[Plain-text document sources]

----------------------------------------

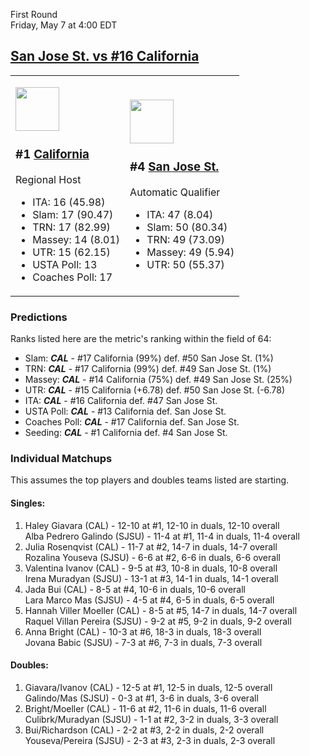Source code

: First Round  
Friday, May 7 at 4:00 EDT
## [San Jose St. vs #16 California](https://www.ncaa.com/game/5833650) 

<table><tr><td>  

<a href="../index.md"><img src="https://www.ncaa.com/sites/default/files/images/logos/schools/c/california.70.png" width="70" height="70" /></a>  

<h3>#1 <a href="../index.md">California</a></h3>  

Regional Host  
- ITA: 16 (45.98)  
- Slam: 17 (90.47)  
- TRN: 17 (82.99)  
- Massey: 14 (8.01)  
- UTR: 15 (62.15)  
- USTA Poll: 13  
- Coaches Poll: 17  

</td><td>  

<a href="../index.md"><img src="https://www.ncaa.com/sites/default/files/images/logos/schools/s/san-jose-st.70.png" width="70" height="70" /></a>  

<h3>#4 <a href="../index.md">San Jose St.</a></h3>  

Automatic Qualifier  
- ITA: 47 (8.04)  
- Slam: 50 (80.34)  
- TRN: 49 (73.09)  
- Massey: 49 (5.94)  
- UTR: 50 (55.37)  

</td></tr></table>  

### Predictions  

Ranks listed here are the metric's ranking within the field of 64:  
- Slam: ***CAL*** - #17 California (99%) def. #50 San Jose St. (1%)  
- TRN: ***CAL*** - #17 California (99%) def. #49 San Jose St. (1%)  
- Massey: ***CAL*** - #14 California (75%) def. #49 San Jose St. (25%)  
- UTR: ***CAL*** - #15 California (+6.78) def. #50 San Jose St. (-6.78)  
- ITA: ***CAL*** - #16 California def. #47 San Jose St.  
- USTA Poll: ***CAL*** - #13 California def. San Jose St.  
- Coaches Poll: ***CAL*** - #17 California def. San Jose St.  
- Seeding: ***CAL*** - #1 California def. #4 San Jose St.  

### Individual Matchups  

This assumes the top players and doubles teams listed are starting.  

#### Singles:  
1. Haley Giavara (CAL) - 12-10 at #1, 12-10 in duals, 12-10 overall  
   Alba Pedrero Galindo (SJSU) - 11-4 at #1, 11-4 in duals, 11-4 overall
2. Julia Rosenqvist (CAL) - 11-7 at #2, 14-7 in duals, 14-7 overall  
   Rozalina Youseva (SJSU) - 6-6 at #2, 6-6 in duals, 6-6 overall
3. Valentina Ivanov (CAL) - 9-5 at #3, 10-8 in duals, 10-8 overall  
   Irena Muradyan (SJSU) - 13-1 at #3, 14-1 in duals, 14-1 overall
4. Jada Bui (CAL) - 8-5 at #4, 10-6 in duals, 10-6 overall  
   Lara Marco Mas (SJSU) - 4-5 at #4, 6-5 in duals, 6-5 overall
5. Hannah Viller Moeller (CAL) - 8-5 at #5, 14-7 in duals, 14-7 overall  
   Raquel Villan Pereira (SJSU) - 9-2 at #5, 9-2 in duals, 9-2 overall
6. Anna Bright (CAL) - 10-3 at #6, 18-3 in duals, 18-3 overall  
   Jovana Babic (SJSU) - 7-3 at #6, 7-3 in duals, 7-3 overall

#### Doubles:  
1. Giavara/Ivanov (CAL) - 12-5 at #1, 12-5 in duals, 12-5 overall  
   Galindo/Mas (SJSU) - 0-3 at #1, 3-6 in duals, 3-6 overall
2. Bright/Moeller (CAL) - 11-6 at #2, 11-6 in duals, 11-6 overall  
   Culibrk/Muradyan (SJSU) - 1-1 at #2, 3-2 in duals, 3-3 overall
3. Bui/Richardson (CAL) - 2-2 at #3, 2-2 in duals, 2-2 overall  
   Youseva/Pereira (SJSU) - 2-3 at #3, 2-3 in duals, 2-3 overall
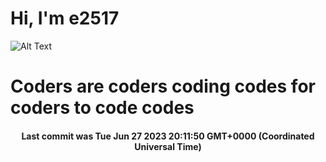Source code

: # Hi, I'm e2517

![Alt Text](https://github.com/E2517/e2517/blob/master/images/background.gif)

# Coders are coders coding codes for coders to code codes

<h4 align="center">Last commit was Tue Jun 27 2023 20:11:50 GMT+0000 (Coordinated Universal Time)</h4>
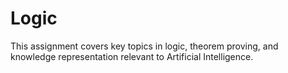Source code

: # Logic
This assignment covers key topics in logic, theorem proving, and knowledge representation relevant to Artificial Intelligence.
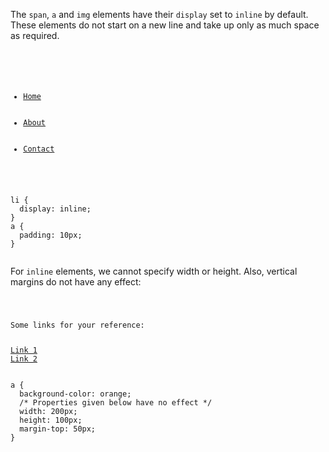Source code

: The `span`, `a` and `img` elements have their `display` set to `inline` by default. These elements do not start on a new line and take up only as much space as required.

<codeblock language="css" type="lesson">
<code>
<panel language="html">
<ul>
  <li><a href="#">Home</a></li>
  <li><a href="#">About</a></li>
  <li><a href="#">Contact</a></li>
</ul>
</panel>
<panel language="css">
li {
  display: inline;
}
a {
  padding: 10px;
}
</panel>
</code>
</codeblock>

For `inline` elements, we cannot specify width or height. Also, vertical margins do not have any effect:

<codeblock language="css" type="lesson">
<code>
<panel language="html">
<p>Some links for your reference:</p>
<a href="#">Link 1</a>
<a href="#">Link 2</a>
</panel>
<panel language="css">
a {
  background-color: orange;
  /* Properties given below have no effect */
  width: 200px;
  height: 100px;
  margin-top: 50px;
}
</panel>
</code>
</codeblock>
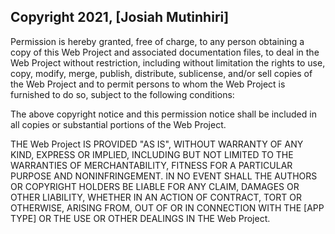 ## Copyright 2021, [Josiah Mutinhiri]



Permission is hereby granted, free of charge, to any person obtaining a copy of this Web Project and associated documentation files, to deal in the Web Project without restriction, including without limitation the rights to use, copy, modify, merge, publish, distribute, sublicense, and/or sell copies of the Web Project and to permit persons to whom the Web Project is furnished to do so, subject to the following conditions:

The above copyright notice and this permission notice shall be included in all copies or substantial portions of the Web Project.

THE Web Project IS PROVIDED "AS IS", WITHOUT WARRANTY OF ANY KIND, EXPRESS OR IMPLIED, INCLUDING BUT NOT LIMITED TO THE WARRANTIES OF MERCHANTABILITY, FITNESS FOR A PARTICULAR PURPOSE AND NONINFRINGEMENT. IN NO EVENT SHALL THE AUTHORS OR COPYRIGHT HOLDERS BE LIABLE FOR ANY CLAIM, DAMAGES OR OTHER LIABILITY, WHETHER IN AN ACTION OF CONTRACT, TORT OR OTHERWISE, ARISING FROM, OUT OF OR IN CONNECTION WITH THE [APP TYPE] OR THE USE OR OTHER DEALINGS IN THE Web Project.
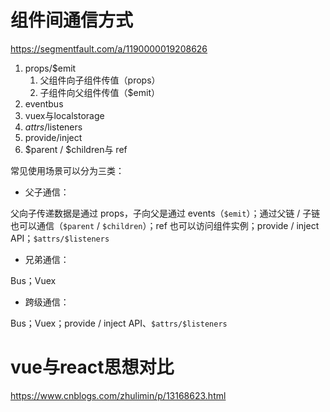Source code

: # 组件间通信方式
https://segmentfault.com/a/1190000019208626
1. props/$emit
   1. 父组件向子组件传值（props）
   2. 子组件向父组件传值（$emit）
2. eventbus  
3. vuex与localstorage
4. $attrs/$listeners
5. provide/inject
6. $parent / $children与 ref

常见使用场景可以分为三类：

- 父子通信：

父向子传递数据是通过 props，子向父是通过 events（`$emit`）；通过父链 / 子链也可以通信（`$parent` / `$children`）；ref 也可以访问组件实例；provide / inject API；`$attrs/$listeners`

- 兄弟通信：

Bus；Vuex

- 跨级通信：

Bus；Vuex；provide / inject API、`$attrs/$listeners`

# vue与react思想对比
https://www.cnblogs.com/zhulimin/p/13168623.html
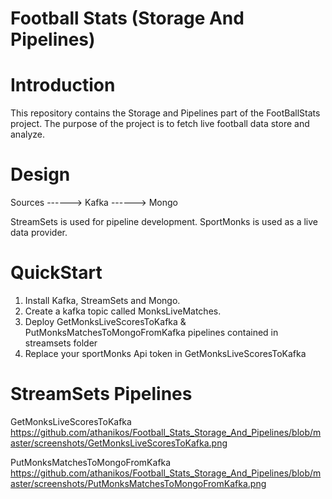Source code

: # Football Stats (Storage And Pipelines)

# Introduction 
This repository contains the Storage and Pipelines part of the FootBallStats project.
The purpose of the project is to fetch live football data store and analyze.


# Design 

Sources ------> Kafka ------> Mongo 
                                  
StreamSets is used for pipeline development.
SportMonks is used as a live data provider.


# QuickStart 
1.  Install Kafka, StreamSets and Mongo.
2.  Create a kafka topic called  MonksLiveMatches.
3.  Deploy  GetMonksLiveScoresToKafka & PutMonksMatchesToMongoFromKafka pipelines contained in streamsets folder 
4.  Replace your sportMonks Api token in GetMonksLiveScoresToKafka


# StreamSets Pipelines 
GetMonksLiveScoresToKafka
https://github.com/athanikos/Football_Stats_Storage_And_Pipelines/blob/master/screenshots/GetMonksLiveScoresToKafka.png

PutMonksMatchesToMongoFromKafka
https://github.com/athanikos/Football_Stats_Storage_And_Pipelines/blob/master/screenshots/PutMonksMatchesToMongoFromKafka.png











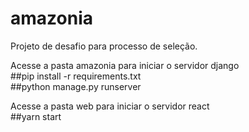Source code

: # amazonia

Projeto de desafio para processo de seleção.

Acesse a pasta amazonia para iniciar o servidor django\
##pip install -r requirements.txt\
##python manage.py runserver

Acesse a pasta web para iniciar o servidor react\
##yarn start
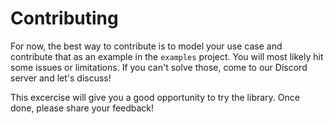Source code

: # Contributing

For now, the best way to contribute is to model your use case and contribute that as an example in the `examples`
project. You will most likely hit some issues or limitations. If you can't solve those, come to our Discord server and
let's discuss!

This excercise will give you a good opportunity to try the library. Once done, please share your feedback!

----------------------------------------

TRY IT:
The output is the lines from the start of the data above through the line containing "### Individual Matchups", unchanged, with any picture left out.

RESPONSE AREA:
Source code

: First Round  
Friday, May 7 at 4:00 EDT
## [San Jose St. vs #16 California](https://www.ncaa.com/game/5833650) 

<table><tr><td>  

<a href="../index.md"><img src="https://www.ncaa.com/sites/default/files/images/logos/schools/c/california.70.png" width="70" height="70" /></a>  

<h3>#1 <a href="../index.md">California</a></h3>  

Regional Host  
- ITA: 16 (45.98)  
- Slam: 17 (90.47)  
- TRN: 17 (82.99)  
- Massey: 14 (8.01)  
- UTR: 15 (62.15)  
- USTA Poll: 13  
- Coaches Poll: 17  

</td><td>  

<a href="../index.md"><img src="https://www.ncaa.com/sites/default/files/images/logos/schools/s/san-jose-st.70.png" width="70" height="70" /></a>  

<h3>#4 <a href="../index.md">San Jose St.</a></h3>  

Automatic Qualifier  
- ITA: 47 (8.04)  
- Slam: 50 (80.34)  
- TRN: 49 (73.09)  
- Massey: 49 (5.94)  
- UTR: 50 (55.37)  

</td></tr></table>  

### Predictions  

Ranks listed here are the metric's ranking within the field of 64:  
- Slam: ***CAL*** - #17 California (99%) def. #50 San Jose St. (1%)  
- TRN: ***CAL*** - #17 California (99%) def. #49 San Jose St. (1%)  
- Massey: ***CAL*** - #14 California (75%) def. #49 San Jose St. (25%)  
- UTR: ***CAL*** - #15 California (+6.78) def. #50 San Jose St. (-6.78)  
- ITA: ***CAL*** - #16 California def. #47 San Jose St.  
- USTA Poll: ***CAL*** - #13 California def. San Jose St.  
- Coaches Poll: ***CAL*** - #17 California def. San Jose St.  
- Seeding: ***CAL*** - #1 California def. #4 San Jose St.  

### Individual Matchups  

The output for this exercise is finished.